The entries that follow include a run beginning at the line with "So JSX transpiled" and ending at the line with "inside function using"; restate that run word for word and leave the rest out.

══════

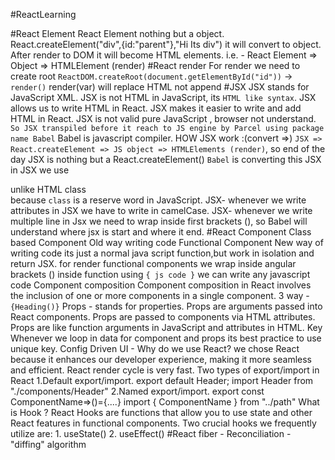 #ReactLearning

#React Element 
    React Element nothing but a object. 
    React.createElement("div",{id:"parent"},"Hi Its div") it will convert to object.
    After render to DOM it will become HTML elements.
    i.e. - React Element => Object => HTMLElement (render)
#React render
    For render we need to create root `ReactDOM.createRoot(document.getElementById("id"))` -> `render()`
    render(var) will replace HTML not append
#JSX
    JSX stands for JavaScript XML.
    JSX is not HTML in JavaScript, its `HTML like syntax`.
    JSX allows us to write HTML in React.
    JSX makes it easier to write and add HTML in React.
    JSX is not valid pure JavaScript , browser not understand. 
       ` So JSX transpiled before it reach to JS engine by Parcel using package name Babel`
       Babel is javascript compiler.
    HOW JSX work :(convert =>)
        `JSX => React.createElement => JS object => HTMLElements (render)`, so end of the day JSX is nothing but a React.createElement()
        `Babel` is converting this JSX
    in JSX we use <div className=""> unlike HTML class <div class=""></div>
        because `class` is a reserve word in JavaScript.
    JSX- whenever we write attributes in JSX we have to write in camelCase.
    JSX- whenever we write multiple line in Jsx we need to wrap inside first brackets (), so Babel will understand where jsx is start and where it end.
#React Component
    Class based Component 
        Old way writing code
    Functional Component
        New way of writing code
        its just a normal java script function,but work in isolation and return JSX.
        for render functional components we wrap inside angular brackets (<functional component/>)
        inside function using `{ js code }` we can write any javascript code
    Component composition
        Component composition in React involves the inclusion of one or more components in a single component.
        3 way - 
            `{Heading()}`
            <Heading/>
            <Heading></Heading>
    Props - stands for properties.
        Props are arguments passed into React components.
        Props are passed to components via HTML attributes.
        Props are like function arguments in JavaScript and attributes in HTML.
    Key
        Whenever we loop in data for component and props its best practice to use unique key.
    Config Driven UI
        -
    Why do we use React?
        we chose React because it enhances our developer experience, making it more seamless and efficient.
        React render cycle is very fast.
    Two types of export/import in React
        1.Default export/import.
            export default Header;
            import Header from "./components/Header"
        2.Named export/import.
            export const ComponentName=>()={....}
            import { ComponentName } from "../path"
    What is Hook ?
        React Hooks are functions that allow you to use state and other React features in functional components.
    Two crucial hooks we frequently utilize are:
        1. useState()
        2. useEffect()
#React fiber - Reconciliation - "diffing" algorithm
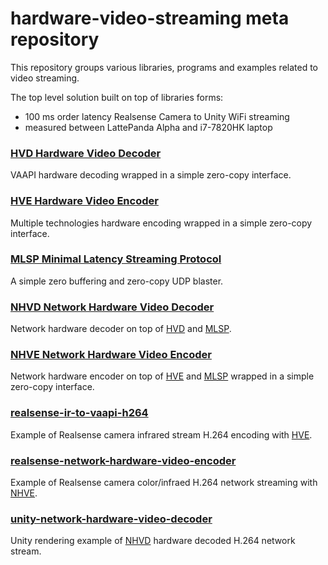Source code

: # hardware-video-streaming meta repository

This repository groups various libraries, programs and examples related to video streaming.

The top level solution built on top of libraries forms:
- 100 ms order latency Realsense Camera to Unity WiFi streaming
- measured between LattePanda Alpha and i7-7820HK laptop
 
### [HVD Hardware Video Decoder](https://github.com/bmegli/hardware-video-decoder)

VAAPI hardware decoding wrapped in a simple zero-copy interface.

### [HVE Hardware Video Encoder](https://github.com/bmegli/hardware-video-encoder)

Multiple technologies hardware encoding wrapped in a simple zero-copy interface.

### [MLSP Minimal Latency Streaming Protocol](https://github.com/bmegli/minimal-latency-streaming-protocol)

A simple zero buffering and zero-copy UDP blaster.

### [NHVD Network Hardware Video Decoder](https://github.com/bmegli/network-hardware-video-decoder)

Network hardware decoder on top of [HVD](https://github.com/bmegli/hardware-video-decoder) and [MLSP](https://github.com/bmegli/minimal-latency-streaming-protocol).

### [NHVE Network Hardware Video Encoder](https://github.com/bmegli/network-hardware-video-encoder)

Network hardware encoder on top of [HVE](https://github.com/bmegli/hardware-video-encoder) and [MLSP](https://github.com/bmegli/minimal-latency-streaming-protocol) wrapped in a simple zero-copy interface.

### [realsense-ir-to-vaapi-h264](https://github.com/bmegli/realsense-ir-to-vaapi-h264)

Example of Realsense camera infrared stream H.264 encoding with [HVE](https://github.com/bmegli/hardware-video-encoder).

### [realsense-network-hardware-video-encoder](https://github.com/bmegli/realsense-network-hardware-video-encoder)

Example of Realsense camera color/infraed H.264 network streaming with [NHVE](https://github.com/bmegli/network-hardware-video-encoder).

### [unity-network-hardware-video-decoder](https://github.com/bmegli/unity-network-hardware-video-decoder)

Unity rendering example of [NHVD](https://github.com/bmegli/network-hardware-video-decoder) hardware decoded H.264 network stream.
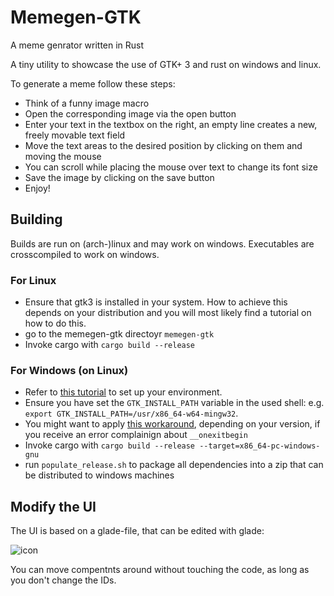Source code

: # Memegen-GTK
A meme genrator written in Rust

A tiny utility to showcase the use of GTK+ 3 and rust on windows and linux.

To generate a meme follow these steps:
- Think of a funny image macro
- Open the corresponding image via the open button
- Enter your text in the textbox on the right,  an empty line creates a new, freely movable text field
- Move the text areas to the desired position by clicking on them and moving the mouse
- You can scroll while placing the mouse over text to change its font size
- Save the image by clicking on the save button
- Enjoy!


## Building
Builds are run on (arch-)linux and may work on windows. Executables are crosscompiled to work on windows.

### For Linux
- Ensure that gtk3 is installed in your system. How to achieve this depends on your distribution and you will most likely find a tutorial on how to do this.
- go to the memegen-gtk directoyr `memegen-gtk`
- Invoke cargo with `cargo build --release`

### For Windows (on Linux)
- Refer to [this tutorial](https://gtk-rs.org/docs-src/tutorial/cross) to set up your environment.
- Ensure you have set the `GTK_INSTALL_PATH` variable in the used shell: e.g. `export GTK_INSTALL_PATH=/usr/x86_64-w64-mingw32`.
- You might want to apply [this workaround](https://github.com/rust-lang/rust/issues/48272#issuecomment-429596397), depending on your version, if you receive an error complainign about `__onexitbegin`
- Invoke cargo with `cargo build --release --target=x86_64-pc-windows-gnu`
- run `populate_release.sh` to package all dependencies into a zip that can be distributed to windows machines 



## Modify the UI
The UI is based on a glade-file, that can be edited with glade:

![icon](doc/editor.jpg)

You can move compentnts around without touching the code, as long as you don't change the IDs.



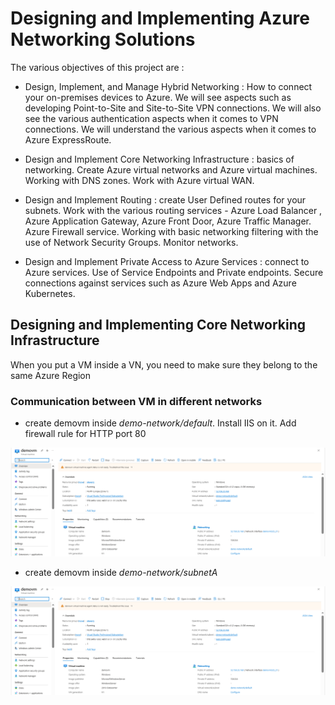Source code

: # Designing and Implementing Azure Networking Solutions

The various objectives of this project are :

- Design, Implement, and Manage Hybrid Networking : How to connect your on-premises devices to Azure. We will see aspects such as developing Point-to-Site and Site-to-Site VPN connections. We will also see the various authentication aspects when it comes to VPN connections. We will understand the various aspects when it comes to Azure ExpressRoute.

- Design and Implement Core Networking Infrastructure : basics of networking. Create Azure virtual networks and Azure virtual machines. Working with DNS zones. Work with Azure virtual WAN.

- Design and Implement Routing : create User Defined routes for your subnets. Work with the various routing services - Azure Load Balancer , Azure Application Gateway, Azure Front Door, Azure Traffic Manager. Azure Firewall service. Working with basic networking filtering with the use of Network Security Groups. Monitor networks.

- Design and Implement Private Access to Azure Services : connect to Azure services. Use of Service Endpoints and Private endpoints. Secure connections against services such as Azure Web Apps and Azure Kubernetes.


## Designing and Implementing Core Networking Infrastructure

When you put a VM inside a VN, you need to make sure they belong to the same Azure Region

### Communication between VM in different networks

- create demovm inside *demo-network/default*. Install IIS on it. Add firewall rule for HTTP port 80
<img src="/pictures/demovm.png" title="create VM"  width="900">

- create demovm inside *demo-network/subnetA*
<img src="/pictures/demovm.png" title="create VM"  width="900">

══════

Answer to this exercise:
       ` So JSX transpiled before it reach to JS engine by Parcel using package name Babel`
       Babel is javascript compiler.
    HOW JSX work :(convert =>)
        `JSX => React.createElement => JS object => HTMLElements (render)`, so end of the day JSX is nothing but a React.createElement()
        `Babel` is converting this JSX
    in JSX we use <div className=""> unlike HTML class <div class=""></div>
        because `class` is a reserve word in JavaScript.
    JSX- whenever we write attributes in JSX we have to write in camelCase.
    JSX- whenever we write multiple line in Jsx we need to wrap inside first brackets (), so Babel will understand where jsx is start and where it end.
#React Component
    Class based Component 
        Old way writing code
    Functional Component
        New way of writing code
        its just a normal java script function,but work in isolation and return JSX.
        for render functional components we wrap inside angular brackets (<functional component/>)
        inside function using `{ js code }` we can write any javascript code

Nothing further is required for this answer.